Warren Buffett’s view
In a stock market crash nearly everything goes down indiscriminately as investors panic. So it can create an opportunity to pick up high-quality companies at a cheaper price. As Warren Buffett said: “Whether we’re talking about socks or stocks, I like buying quality merchandise when it is marked down.” This is exactly what occurs when there’s a stock market crash. For long-term investors, a crash is ideal. It’s not necessary to time a share buy perfectly, it’s enough just to get a hopefully great, well researched company at a lower price and better valuation.
The UK shares I’d snap up
Two of the three UK shares I’d buy I already hold, Legal & General and Diageo. The former as a financial stock would likely fall more heavily than average in any stock market crash. That would in turn push up the already very high dividend yield. The combination of high yield and recovery potential – on top of it being a great business – would make it a compelling long-term buy for me. Of course, Legal & General’s dividend could be cut if times got very hard for a prolonged period, but most crashes are swift and hopefully the next one will be.

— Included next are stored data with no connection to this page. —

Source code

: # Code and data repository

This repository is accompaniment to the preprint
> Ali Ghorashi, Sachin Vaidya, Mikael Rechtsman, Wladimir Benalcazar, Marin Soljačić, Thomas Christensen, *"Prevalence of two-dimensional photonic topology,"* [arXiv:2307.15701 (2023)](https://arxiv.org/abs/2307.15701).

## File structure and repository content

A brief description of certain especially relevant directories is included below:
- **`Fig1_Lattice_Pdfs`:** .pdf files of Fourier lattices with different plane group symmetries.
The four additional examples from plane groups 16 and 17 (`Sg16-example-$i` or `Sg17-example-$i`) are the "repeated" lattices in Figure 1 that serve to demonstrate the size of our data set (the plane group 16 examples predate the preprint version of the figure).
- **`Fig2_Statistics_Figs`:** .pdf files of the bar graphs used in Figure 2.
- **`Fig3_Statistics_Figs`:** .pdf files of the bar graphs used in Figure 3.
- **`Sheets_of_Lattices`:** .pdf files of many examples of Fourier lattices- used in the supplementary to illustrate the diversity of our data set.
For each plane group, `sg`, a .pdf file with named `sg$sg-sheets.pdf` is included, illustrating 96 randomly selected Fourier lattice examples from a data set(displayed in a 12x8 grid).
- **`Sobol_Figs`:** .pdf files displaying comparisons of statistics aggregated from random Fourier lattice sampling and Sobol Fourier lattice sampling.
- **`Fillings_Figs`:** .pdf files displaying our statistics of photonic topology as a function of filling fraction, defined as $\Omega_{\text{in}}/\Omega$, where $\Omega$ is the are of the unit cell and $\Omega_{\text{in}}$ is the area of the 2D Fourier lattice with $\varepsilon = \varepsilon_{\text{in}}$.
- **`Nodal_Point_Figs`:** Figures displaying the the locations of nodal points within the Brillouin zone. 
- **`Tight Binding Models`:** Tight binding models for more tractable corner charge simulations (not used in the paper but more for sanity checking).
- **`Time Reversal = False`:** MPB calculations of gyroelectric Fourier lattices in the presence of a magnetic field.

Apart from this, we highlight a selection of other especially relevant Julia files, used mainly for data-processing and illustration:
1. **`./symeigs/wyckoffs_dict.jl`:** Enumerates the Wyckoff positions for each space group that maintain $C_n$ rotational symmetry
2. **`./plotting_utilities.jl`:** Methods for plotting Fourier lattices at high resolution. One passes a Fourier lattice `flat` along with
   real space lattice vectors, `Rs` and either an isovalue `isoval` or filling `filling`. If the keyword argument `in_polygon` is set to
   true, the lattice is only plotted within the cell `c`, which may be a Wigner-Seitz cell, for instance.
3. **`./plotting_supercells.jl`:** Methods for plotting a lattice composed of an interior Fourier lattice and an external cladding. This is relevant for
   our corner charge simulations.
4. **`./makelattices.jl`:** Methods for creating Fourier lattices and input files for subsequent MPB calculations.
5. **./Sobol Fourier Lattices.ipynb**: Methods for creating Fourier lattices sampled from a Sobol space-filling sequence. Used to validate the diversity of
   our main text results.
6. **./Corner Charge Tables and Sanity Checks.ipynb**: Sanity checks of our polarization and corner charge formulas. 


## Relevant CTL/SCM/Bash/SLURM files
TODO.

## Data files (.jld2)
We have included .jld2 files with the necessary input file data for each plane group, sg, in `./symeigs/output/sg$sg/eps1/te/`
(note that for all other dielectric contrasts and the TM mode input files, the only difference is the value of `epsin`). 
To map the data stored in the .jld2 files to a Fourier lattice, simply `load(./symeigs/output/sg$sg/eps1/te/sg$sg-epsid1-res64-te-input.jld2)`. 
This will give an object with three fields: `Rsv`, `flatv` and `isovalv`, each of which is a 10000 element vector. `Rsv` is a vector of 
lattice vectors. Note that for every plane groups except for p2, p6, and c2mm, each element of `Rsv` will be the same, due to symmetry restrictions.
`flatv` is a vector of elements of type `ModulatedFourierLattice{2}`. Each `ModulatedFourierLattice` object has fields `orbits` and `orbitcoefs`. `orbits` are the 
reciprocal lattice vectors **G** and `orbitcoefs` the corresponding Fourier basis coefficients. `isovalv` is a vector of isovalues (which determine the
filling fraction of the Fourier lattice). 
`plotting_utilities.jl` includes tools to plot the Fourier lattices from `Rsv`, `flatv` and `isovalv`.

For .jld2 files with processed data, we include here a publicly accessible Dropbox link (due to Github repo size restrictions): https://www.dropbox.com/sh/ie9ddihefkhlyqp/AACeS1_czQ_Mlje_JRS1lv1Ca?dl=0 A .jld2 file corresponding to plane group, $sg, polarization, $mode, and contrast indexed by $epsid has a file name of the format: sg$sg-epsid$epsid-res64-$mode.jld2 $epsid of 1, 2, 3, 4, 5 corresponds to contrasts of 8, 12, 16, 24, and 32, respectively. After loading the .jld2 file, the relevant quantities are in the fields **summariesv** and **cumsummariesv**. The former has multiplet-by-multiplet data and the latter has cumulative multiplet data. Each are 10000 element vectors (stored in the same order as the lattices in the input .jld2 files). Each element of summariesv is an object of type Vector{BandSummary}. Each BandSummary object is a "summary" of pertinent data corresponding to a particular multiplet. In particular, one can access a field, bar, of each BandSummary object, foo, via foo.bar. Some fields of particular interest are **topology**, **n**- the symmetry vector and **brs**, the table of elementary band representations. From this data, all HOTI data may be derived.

I also rate Diageo very highly for its portfolio of power brands. This is despite the fact that it has relatively high debts. Its big upside is that, in my opinion, it’s a high-quality business, given its high margins and returns on capital.
Strong brands
My third purchase would be Norcros. It’s a construction products company selling showers and other items to housebuilders and retailers in the UK and South Africa. It has strong brands including Triton Showers and a strong distribution network selling its wares to customers. This supports growing revenue and profits, as well as an increasing dividend to investors. This combination of growth and income is appealing.
The shares are already on a P/E of only nine. So if they got cheaper, they’d potentially be too cheap for me to ignore. The thing that might hold back strong share price growth is any hiccups in its turnaround of the South African business. That’s the big thing to watch out for. Also, there could be more competition or an increase in the pension deficit.
A stock market crash could be an opportunity to pick up shares in quality companies like Legal & General, Diageo and Norcros. I’d certainly buy any of them, especially the former and latter as they are already quite cheap.